As yesterday, I am going to use ironclad:
(require :ironclad)
NIL
and the same MD5 and SHA1 hashing functions:
(let ((hasher (ironclad:make-digest :md5)))
(defun md5-digest (x)
(coerce (ironclad:digest-sequence hasher x) 'list)))
MD5-DIGEST
(let ((hasher (ironclad:make-digest :sha1)))
(defun sha1-digest (x)
(coerce (ironclad:digest-sequence hasher x) 'list)))
SHA1-DIGEST
Since the space of bit strings of length 128 is large, I will use a Monte-Carlo method:
(defun random-vector (m)
(coerce
(loop repeat m collect (random 256))
'(vector (unsigned-byte 8))))
RANDOM-VECTOR
And finally, the function that calculates the quantity I am interested in is
(defun hamming-distance (x y)
(labels ((calc (x y &optional (acc 0))
(cond
((< x y) (calc y x 0))
((zerop x) acc)
(t (calc (ash x -1)
(ash y -1)
(if (equal (oddp x) (oddp y))
acc
(1+ acc)))))))
(reduce #'+ (map 'list (lambda (i j) (calc i j)) x y))))
HAMMING-DISTANCE
Now, let me test this on a sample of size 40,000 on MD5:
(with-open-file (out "hamming2-data1.csv" :direction :output
:if-exists :supersede
:if-does-not-exist :create)
(loop repeat 40000 do
(let ((x (random-vector 16)))
(format out "~4,9f~%" (/ (hamming-distance (md5-digest x) x) 1.0)))))
NIL
Here is a histogram of the data:
For the majority of the vectors, it is most likely that about 50% of the bits of the output will be different than the input.

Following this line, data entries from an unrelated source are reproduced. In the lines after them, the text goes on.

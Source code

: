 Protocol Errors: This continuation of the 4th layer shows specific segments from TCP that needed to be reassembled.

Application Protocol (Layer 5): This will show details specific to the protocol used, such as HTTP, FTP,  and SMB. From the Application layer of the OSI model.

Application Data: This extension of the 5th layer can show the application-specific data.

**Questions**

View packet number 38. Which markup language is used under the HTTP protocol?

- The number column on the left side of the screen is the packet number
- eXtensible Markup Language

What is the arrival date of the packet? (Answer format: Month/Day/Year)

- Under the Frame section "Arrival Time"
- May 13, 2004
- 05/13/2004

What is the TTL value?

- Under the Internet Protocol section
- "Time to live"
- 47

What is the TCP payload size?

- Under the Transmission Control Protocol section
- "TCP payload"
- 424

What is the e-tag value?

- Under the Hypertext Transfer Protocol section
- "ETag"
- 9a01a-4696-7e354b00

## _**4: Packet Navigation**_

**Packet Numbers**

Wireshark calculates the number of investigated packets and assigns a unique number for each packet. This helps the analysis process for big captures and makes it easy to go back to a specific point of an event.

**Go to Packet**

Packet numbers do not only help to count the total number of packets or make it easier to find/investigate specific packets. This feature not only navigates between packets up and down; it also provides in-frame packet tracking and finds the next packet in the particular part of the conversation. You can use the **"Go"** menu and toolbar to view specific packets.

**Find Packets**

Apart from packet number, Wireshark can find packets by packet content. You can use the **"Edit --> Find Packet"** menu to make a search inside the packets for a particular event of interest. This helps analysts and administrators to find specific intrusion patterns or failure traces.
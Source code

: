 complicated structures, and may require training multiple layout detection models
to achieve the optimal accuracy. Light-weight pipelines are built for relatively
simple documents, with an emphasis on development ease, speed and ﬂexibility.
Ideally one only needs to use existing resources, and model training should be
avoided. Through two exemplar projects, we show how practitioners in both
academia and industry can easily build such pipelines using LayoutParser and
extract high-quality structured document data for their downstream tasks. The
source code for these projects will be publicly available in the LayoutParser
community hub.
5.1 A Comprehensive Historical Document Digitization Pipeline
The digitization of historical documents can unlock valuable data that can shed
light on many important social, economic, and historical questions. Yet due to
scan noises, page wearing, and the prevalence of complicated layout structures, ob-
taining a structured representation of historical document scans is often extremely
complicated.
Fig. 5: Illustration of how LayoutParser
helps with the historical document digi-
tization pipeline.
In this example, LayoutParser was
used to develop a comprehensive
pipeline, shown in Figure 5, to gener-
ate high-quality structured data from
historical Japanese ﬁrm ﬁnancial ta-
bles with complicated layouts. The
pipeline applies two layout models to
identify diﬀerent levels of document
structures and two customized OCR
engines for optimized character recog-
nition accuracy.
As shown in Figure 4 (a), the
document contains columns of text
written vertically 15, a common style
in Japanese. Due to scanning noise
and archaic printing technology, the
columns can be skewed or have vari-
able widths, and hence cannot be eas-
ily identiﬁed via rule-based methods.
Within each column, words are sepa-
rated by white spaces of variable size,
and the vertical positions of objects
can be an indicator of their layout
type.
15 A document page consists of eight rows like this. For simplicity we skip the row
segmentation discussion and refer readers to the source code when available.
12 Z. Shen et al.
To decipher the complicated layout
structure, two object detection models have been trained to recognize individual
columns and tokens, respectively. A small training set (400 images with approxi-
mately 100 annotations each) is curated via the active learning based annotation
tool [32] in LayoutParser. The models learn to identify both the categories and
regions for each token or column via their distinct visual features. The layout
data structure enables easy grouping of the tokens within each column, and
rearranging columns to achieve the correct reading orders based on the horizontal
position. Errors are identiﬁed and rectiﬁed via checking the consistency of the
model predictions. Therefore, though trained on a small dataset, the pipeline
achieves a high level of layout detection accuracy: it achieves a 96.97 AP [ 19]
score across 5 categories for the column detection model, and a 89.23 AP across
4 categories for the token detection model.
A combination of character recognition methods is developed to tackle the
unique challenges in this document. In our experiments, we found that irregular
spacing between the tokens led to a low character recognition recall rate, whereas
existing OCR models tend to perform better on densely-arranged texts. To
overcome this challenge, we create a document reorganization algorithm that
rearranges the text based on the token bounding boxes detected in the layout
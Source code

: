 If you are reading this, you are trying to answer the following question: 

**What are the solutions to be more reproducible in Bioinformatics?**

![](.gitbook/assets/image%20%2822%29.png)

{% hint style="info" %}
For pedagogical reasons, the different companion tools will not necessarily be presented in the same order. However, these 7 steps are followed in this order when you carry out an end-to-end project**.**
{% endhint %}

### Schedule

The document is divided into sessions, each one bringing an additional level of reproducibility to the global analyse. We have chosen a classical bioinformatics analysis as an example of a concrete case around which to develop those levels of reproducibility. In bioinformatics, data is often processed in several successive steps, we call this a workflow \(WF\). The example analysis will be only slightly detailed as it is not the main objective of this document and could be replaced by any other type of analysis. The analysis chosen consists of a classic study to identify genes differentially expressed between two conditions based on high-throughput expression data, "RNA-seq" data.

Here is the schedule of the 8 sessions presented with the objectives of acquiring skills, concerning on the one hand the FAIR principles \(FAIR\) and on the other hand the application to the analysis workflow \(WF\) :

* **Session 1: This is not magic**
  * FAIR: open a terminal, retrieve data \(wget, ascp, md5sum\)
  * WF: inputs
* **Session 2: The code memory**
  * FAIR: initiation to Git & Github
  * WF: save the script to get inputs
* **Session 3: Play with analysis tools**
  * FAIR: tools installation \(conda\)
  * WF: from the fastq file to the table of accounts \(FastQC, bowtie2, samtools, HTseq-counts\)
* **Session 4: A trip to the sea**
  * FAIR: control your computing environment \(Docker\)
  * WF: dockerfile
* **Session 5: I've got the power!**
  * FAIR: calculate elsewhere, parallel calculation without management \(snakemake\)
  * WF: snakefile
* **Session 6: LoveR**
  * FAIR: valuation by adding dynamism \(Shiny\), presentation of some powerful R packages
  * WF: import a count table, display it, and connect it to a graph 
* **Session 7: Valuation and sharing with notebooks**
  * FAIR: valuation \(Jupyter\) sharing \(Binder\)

Now, let me test this again on SHA1. Recall that since SHA1 digest produces 20 bytes, I am going to need random vectors of length 20:
(with-open-file (out "hamming2-data2.csv" :direction :output
:if-exists :supersede
:if-does-not-exist :create)
(loop repeat 40000 do
(let ((x (random-vector 20)))
(format out "~4,9f~%" (/ (hamming-distance (sha1-digest x) x) 1.0)))))
NIL
Here is a histogram of the data:
Again, about 50% of the bits are different between the input and output vectors.
I took the data from these experiments and normalized the values to the interval [0,1]. When I compared the distributions with the Kolmogorov-Smirnov test I see that
Two-sample Kolmogorov-Smirnov test
data: normalize(as.matrix(X)) and normalize(as.matrix(Y))
D = 0.2524, p-value < 2.2e-16
alternative hypothesis: two-sided
which means that the distributions are different. Very interesting!